Brad SimonJune 8, 202550/1001417 min
Starring
Hassie Harrison, Jai Courtney, Josh Heuston
Writer
Nick Lepard
Director
Sean Byrne
Rating
14A (Canada), R (United States)
Running TIme
98 minutes
Release Date
June 6th, 2025
Overall Score
Rating Summary
Dangerous Animals is a flawed captivity horror thriller propelled by a powerhouse performance by a wild Jai Courtney.

Dangerous Animals is the type of film that, on paper, has the makings of a great genre film. It features a charismatic villain, a restless lead, and enough secondary characters lying around that the potential for carnage is through the roof. After its promising introduction, the film, however, becomes a case of diminishing returns, offering audiences the most generic captor vs. captive tension, but this time with sharks. Frustrating at its core, Jai Courtney’s best performance to date, continuing to leans on his previous success playing crass, charismatic, and wild characters in his native Australian tongue. He has seemed to find his groove playing characters some audiences have to known to refer to as Nicolas Cage like, and following his work here, hopefully he will get the due he deserves with what is easily one of the more entertaining performances of the year.

The story follows Zephyr (Hassie Harrison), an American overseas in Australia seeking to pursue her passion for surfing and the luxury of anonymity in a place such as the beach. However, her anonymity would soon fade after being abducted by a man named Tucker (Courtney) and left stranded out at sea. Instead of waiting for her death on the grandest stage, Zephyr fights to escape the boat to salvation though as the tension rises, so do the stakes, as outside forces begin to close in. In the end, where the film truly succeeds is in its aforementioned villainous performance by Courtney, who makes Tucker one of the more interesting villains in recent memory. Its best moments come in its exploration of Tucker as he descends into true madness, letting him absolutely consume the screen while surrendering someone to a pit of sharks.

That being said, as good as Courtney may be, he at times feels out of place as Dangerous Animals moves towards more of a captivity thriller than a shark slasher, making the promised shark mayhem is in short supply. The film’s identity is further entrenched in films such as The Black Phone, The Shallows, or even Shark Night, therefore, those looking for a gory shark feature will be disappointed. Instead, it zeroes in on the cat-and-mouse dynamic between Zephyr and Tucker and admittedly, it spawns the film’s strongest moments as Courtney’s charismatic maniac, and the hints at what’s under the surface, clashes well with Zephyr, the reserved outcast.

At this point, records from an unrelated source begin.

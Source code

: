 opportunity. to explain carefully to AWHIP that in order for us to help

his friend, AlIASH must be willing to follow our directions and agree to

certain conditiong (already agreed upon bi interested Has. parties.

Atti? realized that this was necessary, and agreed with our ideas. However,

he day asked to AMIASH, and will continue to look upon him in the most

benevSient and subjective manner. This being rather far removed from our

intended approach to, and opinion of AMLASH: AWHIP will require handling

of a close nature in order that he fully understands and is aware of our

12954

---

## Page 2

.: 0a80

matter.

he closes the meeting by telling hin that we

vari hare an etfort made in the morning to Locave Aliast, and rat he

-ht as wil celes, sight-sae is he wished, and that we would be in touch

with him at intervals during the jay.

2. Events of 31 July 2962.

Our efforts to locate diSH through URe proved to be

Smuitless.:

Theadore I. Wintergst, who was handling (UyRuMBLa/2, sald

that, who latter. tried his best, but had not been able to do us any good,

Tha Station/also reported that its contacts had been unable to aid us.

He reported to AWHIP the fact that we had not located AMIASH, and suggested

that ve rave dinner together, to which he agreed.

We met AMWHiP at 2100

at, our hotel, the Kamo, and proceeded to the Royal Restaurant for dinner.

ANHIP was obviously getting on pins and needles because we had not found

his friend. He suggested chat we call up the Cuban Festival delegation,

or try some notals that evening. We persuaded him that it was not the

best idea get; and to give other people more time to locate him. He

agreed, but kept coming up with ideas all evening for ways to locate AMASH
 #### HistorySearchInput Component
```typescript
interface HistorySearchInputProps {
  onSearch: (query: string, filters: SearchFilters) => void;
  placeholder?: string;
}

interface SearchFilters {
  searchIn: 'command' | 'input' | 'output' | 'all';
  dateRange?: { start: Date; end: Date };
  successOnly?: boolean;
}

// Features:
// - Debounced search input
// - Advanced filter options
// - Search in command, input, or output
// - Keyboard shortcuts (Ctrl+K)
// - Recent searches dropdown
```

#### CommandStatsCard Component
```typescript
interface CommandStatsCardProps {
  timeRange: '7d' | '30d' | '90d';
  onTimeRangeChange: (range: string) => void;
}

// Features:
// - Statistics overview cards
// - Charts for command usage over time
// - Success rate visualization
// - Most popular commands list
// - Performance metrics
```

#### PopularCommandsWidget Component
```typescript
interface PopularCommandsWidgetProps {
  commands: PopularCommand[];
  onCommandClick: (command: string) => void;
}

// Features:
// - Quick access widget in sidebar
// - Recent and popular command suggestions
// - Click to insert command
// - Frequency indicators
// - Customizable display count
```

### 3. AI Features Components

Clocking in at only 94-minutes, director Sean Byrne’s latest pads most of that out through screaming at a door and intermittent scenes of Jai Courtney going a little crazy. That being said, the film is not too creative, nor does it test the limits of being anything more than a captivity thriller. In lock step with many of those films, the film delivers some disappointing CGI and underwhelming shark action that will have many wishing for a more streamlined slasher offering more in the way of carnage. On the surface, Dangerous Animals looks great with some impressive cinematography of the ocean and surfer culture. However, its impressive shots are tragically undercut by disappointing CGI that momentarily takes away from that cinematography and moment to moment image making.

At the end of the day, in spite of its flaws, Dangerous Animals is worth a watch, if only for Courtney’s standout performance but audiences are best to temper their expectations going in to this one.